Copy each line below word for word and drop every image.

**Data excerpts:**
☆ ☆ ☆
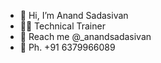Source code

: - 👋 Hi, I’m Anand Sadasivan
- 🧑‍🏫 Technical Trainer
- 📱 Reach me @_anandsadasivan
- 💬 Ph. +91 6379966089
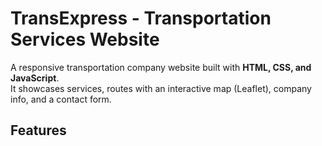 # TransExpress - Transportation Services Website  
A responsive transportation company website built with **HTML, CSS, and JavaScript**.  
It showcases services, routes with an interactive map (Leaflet), company info, and a contact form. 

## Features
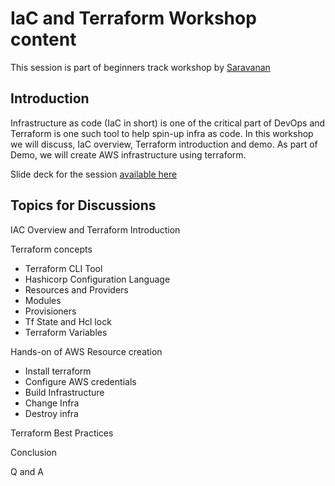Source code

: # IaC and Terraform Workshop content
This session is part of beginners track workshop by [Saravanan](https://gsaravanan.dev)

## Introduction
Infrastructure as code (IaC in short) is one of the critical part of DevOps and Terraform is one such tool to help spin-up infra as code. In this workshop we will discuss, IaC overview, Terraform introduction and demo. As part of Demo, we will create AWS infrastructure using terraform.

Slide deck for the session [available here](https://docs.google.com/presentation/d/1vfJP2r0RKTfrnZgbtNkSI2ZqZgN1N2pc/edit?usp=sharing&ouid=103102640691937702263&rtpof=true&sd=true)

## Topics for Discussions
IAC Overview and Terraform Introduction 

Terraform concepts
 - Terraform CLI Tool
 - Hashicorp Configuration Language
 - Resources and Providers
 - Modules
 - Provisioners
 - Tf State and Hcl lock
 - Terraform Variables

Hands-on of AWS Resource creation
 - Install terraform
 - Configure AWS credentials
 - Build Infrastructure
 - Change Infra
 - Destroy infra

Terraform Best Practices

Conclusion

Q and A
☆ ☆ ☆
**Answer box:**
Source code

: - 👋 Hi, I’m Anand Sadasivan
- 🧑‍🏫 Technical Trainer
- 📱 Reach me @_anandsadasivan
- 💬 Ph. +91 6379966089
 # TransExpress - Transportation Services Website  
A responsive transportation company website built with **HTML, CSS, and JavaScript**.  
It showcases services, routes with an interactive map (Leaflet), company info, and a contact form. 

## Features
Source code

: # IaC and Terraform Workshop content
This session is part of beginners track workshop by [Saravanan](https://gsaravanan.dev)

## Introduction
Infrastructure as code (IaC in short) is one of the critical part of DevOps and Terraform is one such tool to help spin-up infra as code. In this workshop we will discuss, IaC overview, Terraform introduction and demo. As part of Demo, we will create AWS infrastructure using terraform.

Slide deck for the session [available here](https://docs.google.com/presentation/d/1vfJP2r0RKTfrnZgbtNkSI2ZqZgN1N2pc/edit?usp=sharing&ouid=103102640691937702263&rtpof=true&sd=true)

## Topics for Discussions
IAC Overview and Terraform Introduction 

Terraform concepts
 - Terraform CLI Tool
 - Hashicorp Configuration Language
 - Resources and Providers
 - Modules
 - Provisioners
 - Tf State and Hcl lock
 - Terraform Variables

Hands-on of AWS Resource creation
 - Install terraform
 - Configure AWS credentials
 - Build Infrastructure
 - Change Infra
 - Destroy infra

Terraform Best Practices

Conclusion

Q and A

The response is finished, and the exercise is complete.